SWE-bench Pro à 57,2 % : Xiaomi joue dans la cour des grands
Le chiffre qui frappe vient de SWE-bench Pro, ce benchmark où les modèles corrigent de vrais bugs dans des bases de code de startups. MiMo V2.5 Pro résout 57,2 % des tâches. La moyenne du marché plafonne à 25 %. Sur τ3-bench et ClawEval, l’écart avec Claude Opus 4.6 et GPT-5.4 se compte en quelques points seulement. Xiaomi positionne explicitement V2.5 Pro comme backend direct pour les outils Claude Code, OpenCode et Kilo.
Le point faible reste Humanity’s Last Exam, un test de niveau doctorat qui couvre des dizaines de disciplines. MiMo y obtient 48 % contre 58,7 % pour GPT-5.4, soit un déficit de dix points difficile à effacer sur le raisonnement abstrait.
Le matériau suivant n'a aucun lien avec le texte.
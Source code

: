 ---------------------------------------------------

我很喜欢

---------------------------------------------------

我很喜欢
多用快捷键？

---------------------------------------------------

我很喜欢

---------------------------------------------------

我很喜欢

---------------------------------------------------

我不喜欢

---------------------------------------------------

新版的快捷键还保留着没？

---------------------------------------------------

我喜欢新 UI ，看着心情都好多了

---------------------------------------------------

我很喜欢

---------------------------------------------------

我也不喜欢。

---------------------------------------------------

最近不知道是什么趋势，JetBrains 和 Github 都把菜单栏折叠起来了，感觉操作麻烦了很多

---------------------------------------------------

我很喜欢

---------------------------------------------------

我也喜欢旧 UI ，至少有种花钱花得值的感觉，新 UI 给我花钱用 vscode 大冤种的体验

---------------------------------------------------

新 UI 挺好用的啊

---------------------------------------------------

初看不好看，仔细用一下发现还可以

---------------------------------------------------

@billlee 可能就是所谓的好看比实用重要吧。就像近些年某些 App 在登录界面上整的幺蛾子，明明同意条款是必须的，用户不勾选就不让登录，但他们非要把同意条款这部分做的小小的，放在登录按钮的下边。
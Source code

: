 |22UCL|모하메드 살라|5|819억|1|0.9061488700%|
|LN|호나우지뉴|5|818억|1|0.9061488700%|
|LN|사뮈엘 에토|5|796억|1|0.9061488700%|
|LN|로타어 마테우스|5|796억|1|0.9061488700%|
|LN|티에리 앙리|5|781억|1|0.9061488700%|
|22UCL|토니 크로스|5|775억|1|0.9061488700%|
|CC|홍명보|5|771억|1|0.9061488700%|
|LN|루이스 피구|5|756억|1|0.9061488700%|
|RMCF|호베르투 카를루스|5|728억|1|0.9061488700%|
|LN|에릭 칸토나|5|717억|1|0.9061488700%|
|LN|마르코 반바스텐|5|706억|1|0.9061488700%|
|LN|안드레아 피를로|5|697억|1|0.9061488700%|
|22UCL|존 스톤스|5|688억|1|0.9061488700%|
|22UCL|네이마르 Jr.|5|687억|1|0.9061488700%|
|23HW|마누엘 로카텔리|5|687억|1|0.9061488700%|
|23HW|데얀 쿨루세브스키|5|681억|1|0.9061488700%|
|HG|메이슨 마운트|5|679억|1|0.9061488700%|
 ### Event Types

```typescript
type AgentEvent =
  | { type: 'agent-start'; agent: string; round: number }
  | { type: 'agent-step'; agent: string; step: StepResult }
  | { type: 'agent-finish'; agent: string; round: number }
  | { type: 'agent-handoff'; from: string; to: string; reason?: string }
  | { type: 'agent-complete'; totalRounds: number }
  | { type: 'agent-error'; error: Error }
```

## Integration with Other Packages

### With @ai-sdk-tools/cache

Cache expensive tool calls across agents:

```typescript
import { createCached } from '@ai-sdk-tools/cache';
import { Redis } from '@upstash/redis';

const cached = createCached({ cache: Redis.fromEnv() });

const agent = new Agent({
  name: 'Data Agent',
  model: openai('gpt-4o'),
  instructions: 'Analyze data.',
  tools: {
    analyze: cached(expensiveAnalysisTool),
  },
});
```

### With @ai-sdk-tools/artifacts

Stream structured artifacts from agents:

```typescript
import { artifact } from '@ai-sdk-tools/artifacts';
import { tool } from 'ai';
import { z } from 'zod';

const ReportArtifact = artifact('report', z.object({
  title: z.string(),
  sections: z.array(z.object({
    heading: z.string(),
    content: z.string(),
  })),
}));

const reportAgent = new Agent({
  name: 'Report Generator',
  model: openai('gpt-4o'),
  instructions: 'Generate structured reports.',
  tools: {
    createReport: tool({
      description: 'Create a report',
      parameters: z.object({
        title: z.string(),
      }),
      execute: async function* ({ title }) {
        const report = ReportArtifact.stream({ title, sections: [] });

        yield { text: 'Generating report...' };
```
L’efficacité en jetons, vrai argument commercial
Là où Xiaomi marque des points, c’est sur la sobriété. La firme affirme que MiMo V2.5 Pro utilise 42 % de jetons en moins que Kimi K2.6 à score équivalent, et que MiMo V2.5 consomme presque deux fois moins de jetons que Muse Spark pour des résultats similaires. Pour un développeur qui traite des milliers de requêtes par jour, la différence se lit directement sur la facture mensuelle.
Sur les tâches multimodales, MiMo V2.5 affiche des scores au niveau de GPT-5.4 et Gemini 3.1 Pro, en se rapprochant d’Opus 4.6. Concrètement, vous pouvez envoyer une photo du contenu de votre frigo et demander des recettes, uploader un tutoriel vidéo pour obtenir un résumé étape par étape, ou enregistrer une réunion pour extraire les actions à suivre, le tout sans jongler avec trois services différents.
L’open source en embuscade
Xiaomi a annoncé que la série V2.5 sera bientôt publiée en open source. Les modèles sont déjà accessibles via l’API MiMo et en bêta publique. Cette stratégie prolonge celle de Qwen, DeepSeek ou Kimi : pression sur les prix, communauté d’utilisateurs et traction industrielle.
Le budget suit. Lei Jun, PDG de Xiaomi, avait annoncé en mars au moins 8,7 milliards de dollars d’investissement en IA sur les trois prochaines années. Selon Digital Applied, les modèles Xiaomi représentaient début avril environ 21 % du trafic chinois d’IA générative. Le rythme des sorties confirme que le budget est déjà en mouvement.
Ce que ça change
MiMo V2.5 Pro ne tue pas GPT-5.4 ni Claude Opus 4.6, mais il réduit l’écart sur le code et l’agent et creuse celui du prix. Pour les équipes tech qui déploient des agents à grande échelle, avoir un modèle chinois open source capable de rivaliser avec les frontières américaines sur les tâches de développement change la donne. La prochaine étape sera l’open-weight : si Xiaomi publie bien les poids, MiMo V2.5 pourrait devenir un standard du code agent en dehors de la Silicon Valley.
Sources : Decrypt, MarkTechPost, page officielle MiMo V2.5 Pro.